It was “amazing to be able to Google ‘1930s whore-house menu’ and find out what a dry-job was,” laughs Maupin. “Penetration without ejaculation. It was the cheapest thing on the menu because it meant less mess for the girls.” Lysol, he discovered, was used as a spermicide, before later being considered as a feminine hygiene product, before it became the household product of today. “Imagine husbands coming home telling their wives they smelled as fresh as the kitchen floor,” he says.
Just like the characters in the new book, Maupin has been to Burning Man, in 2012 and 2013, with Christopher Turner, his husband, who (like Ben in the book to Michael) is younger than Maupin by almost thirty years. The men met on the street in San Francisco’s Castro, just like Michael and Ben do in Michael Tolliver Lives: Turner ran a website, Daddyhunt, for younger guys into older. Like Michael in the current book, “The first time I had to be dragged kicking and screaming, the notion of all that dust, heat and all-night raves,” Maupin admits of Burning Man.
However, he was a fast convert. Maupin found it “the most extraordinary visual experience, like a ‘Fellini carnival on Mars,’” he says, quoting what one character calls it in the book. “It’s completely otherworldly. It’s perfect for Tales, because it’s a week of nothing but serendipity and coincidence.
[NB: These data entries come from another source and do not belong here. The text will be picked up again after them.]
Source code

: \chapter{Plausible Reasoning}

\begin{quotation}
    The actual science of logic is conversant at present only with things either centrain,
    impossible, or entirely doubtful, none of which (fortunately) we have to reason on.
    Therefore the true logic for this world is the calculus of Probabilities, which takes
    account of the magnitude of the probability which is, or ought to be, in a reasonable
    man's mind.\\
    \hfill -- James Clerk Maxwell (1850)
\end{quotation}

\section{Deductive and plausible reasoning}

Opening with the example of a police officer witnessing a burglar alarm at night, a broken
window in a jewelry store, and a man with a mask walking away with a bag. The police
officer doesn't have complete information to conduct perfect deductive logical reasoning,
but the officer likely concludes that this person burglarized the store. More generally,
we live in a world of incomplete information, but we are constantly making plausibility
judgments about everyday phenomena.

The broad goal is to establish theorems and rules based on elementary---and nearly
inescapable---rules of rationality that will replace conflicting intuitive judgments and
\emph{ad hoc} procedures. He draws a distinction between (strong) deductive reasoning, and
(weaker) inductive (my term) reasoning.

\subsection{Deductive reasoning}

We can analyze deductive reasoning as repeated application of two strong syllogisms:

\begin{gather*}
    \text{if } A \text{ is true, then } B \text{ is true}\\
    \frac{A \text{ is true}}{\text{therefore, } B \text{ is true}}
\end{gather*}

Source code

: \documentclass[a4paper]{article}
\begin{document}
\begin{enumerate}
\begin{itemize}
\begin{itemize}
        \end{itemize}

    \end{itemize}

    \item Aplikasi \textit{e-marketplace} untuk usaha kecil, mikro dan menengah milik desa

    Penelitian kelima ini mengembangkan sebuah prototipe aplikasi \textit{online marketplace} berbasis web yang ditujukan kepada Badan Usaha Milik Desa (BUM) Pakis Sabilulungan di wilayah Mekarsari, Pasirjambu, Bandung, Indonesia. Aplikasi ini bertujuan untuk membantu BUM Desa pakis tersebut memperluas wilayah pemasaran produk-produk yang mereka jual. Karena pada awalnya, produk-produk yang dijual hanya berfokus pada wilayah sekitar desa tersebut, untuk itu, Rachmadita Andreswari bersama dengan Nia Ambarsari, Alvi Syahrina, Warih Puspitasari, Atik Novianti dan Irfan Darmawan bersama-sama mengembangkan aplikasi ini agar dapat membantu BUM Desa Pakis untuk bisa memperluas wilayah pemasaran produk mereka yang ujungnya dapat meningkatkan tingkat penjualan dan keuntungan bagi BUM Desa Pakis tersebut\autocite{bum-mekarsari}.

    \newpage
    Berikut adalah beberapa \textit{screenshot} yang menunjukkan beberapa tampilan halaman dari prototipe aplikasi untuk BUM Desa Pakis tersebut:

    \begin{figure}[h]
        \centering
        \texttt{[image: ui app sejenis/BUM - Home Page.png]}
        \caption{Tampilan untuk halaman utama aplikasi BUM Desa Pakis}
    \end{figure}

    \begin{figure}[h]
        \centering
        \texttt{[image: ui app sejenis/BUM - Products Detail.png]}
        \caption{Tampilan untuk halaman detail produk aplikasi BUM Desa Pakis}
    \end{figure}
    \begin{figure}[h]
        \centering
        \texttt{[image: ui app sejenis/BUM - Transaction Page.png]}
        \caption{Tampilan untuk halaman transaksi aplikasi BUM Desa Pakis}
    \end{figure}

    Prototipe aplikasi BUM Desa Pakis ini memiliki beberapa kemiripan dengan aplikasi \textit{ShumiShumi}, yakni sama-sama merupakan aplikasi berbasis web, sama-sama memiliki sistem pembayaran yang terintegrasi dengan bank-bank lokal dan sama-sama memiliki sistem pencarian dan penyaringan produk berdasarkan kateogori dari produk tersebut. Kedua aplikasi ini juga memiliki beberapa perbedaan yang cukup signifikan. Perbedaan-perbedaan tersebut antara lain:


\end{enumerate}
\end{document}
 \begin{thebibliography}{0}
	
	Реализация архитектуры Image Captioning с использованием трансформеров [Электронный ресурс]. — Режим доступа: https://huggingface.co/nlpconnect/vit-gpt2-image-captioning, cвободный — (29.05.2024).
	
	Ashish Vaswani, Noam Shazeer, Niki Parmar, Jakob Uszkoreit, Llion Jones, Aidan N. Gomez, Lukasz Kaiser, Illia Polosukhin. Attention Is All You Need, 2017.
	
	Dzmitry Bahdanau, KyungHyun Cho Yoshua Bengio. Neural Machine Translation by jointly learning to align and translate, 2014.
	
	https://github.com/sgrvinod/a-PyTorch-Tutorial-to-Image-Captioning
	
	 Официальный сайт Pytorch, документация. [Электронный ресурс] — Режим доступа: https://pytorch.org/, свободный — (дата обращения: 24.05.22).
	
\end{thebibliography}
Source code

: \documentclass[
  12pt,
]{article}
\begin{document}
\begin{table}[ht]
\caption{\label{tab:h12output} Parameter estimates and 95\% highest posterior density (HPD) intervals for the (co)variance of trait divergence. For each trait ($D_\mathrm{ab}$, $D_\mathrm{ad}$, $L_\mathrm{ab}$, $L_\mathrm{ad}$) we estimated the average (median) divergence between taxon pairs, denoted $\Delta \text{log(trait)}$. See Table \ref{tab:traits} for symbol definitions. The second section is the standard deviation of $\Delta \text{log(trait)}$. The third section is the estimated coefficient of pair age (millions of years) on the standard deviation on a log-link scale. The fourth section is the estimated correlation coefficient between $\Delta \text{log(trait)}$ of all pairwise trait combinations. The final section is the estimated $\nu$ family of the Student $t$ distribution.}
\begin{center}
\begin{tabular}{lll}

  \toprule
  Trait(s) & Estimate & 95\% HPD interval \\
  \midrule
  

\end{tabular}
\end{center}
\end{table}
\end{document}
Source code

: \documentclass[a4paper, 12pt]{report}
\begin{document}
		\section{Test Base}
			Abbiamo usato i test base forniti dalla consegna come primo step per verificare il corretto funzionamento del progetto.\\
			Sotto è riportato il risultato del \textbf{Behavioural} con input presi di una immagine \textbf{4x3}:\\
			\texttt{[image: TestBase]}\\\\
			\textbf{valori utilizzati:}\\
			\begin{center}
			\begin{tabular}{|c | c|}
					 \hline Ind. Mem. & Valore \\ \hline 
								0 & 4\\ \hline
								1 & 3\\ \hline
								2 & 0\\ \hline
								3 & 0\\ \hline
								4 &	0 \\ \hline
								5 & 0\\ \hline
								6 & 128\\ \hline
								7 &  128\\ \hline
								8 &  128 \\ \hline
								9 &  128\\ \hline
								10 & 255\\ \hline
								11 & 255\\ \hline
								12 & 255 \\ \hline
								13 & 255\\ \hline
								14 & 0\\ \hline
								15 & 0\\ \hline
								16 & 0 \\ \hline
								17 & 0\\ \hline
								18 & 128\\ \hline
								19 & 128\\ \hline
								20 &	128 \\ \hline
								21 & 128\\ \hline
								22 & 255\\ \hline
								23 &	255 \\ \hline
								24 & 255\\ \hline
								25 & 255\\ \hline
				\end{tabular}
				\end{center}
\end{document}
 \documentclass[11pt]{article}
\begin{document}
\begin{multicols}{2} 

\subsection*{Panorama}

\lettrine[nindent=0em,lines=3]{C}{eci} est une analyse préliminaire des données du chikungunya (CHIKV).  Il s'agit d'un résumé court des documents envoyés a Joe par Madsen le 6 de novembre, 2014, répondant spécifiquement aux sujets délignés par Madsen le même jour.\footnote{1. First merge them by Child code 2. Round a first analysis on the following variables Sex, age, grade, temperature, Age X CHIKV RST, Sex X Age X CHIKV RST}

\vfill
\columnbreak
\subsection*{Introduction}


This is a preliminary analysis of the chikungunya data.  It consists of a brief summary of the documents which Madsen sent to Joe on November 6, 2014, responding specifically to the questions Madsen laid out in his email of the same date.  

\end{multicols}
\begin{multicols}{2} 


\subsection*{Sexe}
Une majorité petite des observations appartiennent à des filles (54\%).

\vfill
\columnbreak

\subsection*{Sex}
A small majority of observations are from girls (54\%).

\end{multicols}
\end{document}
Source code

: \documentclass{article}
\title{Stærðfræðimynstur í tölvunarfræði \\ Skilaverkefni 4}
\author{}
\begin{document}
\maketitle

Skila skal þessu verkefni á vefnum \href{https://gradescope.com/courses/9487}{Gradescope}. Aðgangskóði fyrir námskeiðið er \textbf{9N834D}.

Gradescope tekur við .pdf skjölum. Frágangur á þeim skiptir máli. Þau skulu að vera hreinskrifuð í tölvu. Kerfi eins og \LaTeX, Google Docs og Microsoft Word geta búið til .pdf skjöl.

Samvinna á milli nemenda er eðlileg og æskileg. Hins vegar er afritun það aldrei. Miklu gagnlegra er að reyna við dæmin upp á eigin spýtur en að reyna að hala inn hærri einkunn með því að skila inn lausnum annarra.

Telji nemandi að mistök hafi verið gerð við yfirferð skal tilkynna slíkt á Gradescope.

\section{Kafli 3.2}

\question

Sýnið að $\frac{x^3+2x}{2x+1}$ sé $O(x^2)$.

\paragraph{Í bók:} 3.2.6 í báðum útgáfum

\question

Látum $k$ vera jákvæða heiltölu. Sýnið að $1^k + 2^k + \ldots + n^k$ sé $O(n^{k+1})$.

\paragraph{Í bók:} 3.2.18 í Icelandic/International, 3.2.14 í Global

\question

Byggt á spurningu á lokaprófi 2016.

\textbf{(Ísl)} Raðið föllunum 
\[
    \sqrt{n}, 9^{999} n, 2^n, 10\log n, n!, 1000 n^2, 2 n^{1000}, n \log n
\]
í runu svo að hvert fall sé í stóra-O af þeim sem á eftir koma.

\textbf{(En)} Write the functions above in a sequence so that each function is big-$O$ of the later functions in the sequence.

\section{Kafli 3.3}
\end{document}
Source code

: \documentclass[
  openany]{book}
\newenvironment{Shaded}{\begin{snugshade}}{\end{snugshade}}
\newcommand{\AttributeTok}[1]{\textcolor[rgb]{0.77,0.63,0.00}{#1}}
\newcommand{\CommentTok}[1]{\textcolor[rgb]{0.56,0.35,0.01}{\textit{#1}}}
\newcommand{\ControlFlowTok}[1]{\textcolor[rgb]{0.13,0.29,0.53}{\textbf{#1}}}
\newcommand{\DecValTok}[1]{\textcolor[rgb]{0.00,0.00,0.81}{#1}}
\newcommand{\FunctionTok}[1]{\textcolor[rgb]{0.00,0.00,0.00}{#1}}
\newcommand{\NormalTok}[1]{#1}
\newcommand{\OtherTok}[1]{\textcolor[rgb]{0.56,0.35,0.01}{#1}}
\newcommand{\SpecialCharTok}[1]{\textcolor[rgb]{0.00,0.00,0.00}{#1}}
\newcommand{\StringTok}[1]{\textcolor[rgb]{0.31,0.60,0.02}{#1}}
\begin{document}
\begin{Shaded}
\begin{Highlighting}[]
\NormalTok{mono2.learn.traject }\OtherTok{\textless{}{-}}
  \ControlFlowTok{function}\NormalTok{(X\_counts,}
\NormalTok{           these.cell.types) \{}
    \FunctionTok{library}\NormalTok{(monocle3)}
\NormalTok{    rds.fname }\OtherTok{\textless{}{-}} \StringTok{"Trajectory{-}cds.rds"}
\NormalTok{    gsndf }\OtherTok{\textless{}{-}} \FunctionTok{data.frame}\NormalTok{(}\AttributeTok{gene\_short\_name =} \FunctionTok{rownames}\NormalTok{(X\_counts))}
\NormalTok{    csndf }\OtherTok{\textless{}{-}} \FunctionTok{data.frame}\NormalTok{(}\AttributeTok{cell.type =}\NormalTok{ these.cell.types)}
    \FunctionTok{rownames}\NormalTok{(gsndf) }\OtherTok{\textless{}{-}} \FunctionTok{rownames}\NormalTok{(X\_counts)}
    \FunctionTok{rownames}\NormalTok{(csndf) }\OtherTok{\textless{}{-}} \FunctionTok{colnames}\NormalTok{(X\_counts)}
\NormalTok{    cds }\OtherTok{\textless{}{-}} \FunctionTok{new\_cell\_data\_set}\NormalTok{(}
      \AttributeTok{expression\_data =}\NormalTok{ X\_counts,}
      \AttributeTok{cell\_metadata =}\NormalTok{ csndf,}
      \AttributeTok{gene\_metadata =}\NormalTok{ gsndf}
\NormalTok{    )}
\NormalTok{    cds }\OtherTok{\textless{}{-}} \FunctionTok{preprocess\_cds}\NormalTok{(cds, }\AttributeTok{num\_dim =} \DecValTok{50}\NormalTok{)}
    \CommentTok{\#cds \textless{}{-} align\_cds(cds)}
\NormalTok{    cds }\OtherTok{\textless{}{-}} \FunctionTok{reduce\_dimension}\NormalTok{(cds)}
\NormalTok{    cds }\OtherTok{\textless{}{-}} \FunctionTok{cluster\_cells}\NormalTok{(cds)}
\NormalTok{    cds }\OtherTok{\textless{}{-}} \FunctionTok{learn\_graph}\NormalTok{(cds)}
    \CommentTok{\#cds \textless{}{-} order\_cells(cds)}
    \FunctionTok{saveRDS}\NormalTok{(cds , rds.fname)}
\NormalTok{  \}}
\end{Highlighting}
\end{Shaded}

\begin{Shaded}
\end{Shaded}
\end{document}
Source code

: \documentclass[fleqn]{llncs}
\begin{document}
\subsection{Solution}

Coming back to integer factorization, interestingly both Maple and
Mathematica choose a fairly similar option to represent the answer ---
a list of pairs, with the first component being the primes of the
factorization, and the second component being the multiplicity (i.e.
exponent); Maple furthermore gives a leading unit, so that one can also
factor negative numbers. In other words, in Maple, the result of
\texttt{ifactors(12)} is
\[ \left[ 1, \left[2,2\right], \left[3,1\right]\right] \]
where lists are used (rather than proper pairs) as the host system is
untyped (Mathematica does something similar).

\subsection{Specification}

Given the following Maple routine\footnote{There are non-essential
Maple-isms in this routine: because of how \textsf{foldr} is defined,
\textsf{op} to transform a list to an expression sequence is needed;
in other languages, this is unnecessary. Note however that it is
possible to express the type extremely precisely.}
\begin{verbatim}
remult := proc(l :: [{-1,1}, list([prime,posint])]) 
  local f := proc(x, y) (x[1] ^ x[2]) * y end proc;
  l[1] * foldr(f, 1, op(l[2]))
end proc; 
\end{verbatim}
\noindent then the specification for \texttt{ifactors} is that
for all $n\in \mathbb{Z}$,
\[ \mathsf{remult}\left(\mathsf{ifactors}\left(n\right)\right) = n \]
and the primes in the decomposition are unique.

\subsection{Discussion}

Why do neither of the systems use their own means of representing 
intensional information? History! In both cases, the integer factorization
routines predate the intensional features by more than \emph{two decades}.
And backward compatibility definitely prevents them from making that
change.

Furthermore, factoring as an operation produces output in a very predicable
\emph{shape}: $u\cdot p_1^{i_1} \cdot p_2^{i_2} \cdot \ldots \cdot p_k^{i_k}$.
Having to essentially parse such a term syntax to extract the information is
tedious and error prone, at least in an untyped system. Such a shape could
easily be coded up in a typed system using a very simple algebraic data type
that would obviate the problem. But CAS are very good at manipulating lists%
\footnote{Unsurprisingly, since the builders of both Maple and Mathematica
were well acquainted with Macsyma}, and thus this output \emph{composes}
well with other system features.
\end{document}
They’ve perfected the hippie ideal. You can’t have a cell-phone. You let the world happen to you. It’s two miles across, you can see it from space, yet you feel completely alone. The people there genuinely seem to be making an effort to be sweet to one another.” Earplugs and he and Turner’s RV’s generator kept the all-night-rave sounds at bay.
Maupin’s camp, “Celestial Bodies”, “the gay-bourhood” as he calls it, gave away free Cosmopolitans, which as a mixture of vodka and Gatorade, “hydrated you and got you a bit fuzzy too.” In the “Comfort and Joy” tent were gay men enjoying “cuddling to out-and-out sex,” while at the “Astropups” camp men shower together outside.
“I liked wandering round the backstreets of the playa, stumbling across various adventures,” says Maupin, amazed that 60,000 people attended the event. “It’s a challenge to convey the phantasmagorical nature and size of it.” He was particularly taken by a giant octopus breathing fire and rolling its eyes and Dr. Scrote’s Circumcision Wagon and Calamari Hut: “I didn’t actually visit it. As an uncut person of English extraction, I found it off-putting.”
The Days of Anna Madrigal really is the last Tales novel, Maupin insists. “I’ve been accused of ‘Cher’s last tour’ syndrome, and there’ll be another. But there really won’t.” However, it won’t be the full end, he reveals to me. After nine books, the TV mini-series (which saw the first three books made), a musical (with songs by Jake Shears of the Scissor Sisters) and a BBC Radio 4 play, Maupin reveals he has just met with a TV executive in Los Angeles keen – finally – to make the remaining Tales novels into a television drama. “In (the non-Tales) Maybe The Moon, I wrote that in Hollywood you can die of expectation,” says Maupin, seeking to quell the fever of fans. “Nothing has been finalized yet.” Too late: we are excited.
“I autograph books for people who are blubbing so seriously I have to hold them in my arms.”
Maupin grew up in Raleigh, North Carolina, and became a writer after reading English at university and serving briefly in the military. “My father wanted me to be a lawyer,” he told me once. But the author preferred Fellini double bills and moved to San Francisco in 1971. “I whitewashed my family’s supposed so-called acceptance of me,” Maupin has said. “That notion they ‘forgave’ me but never accepted me.”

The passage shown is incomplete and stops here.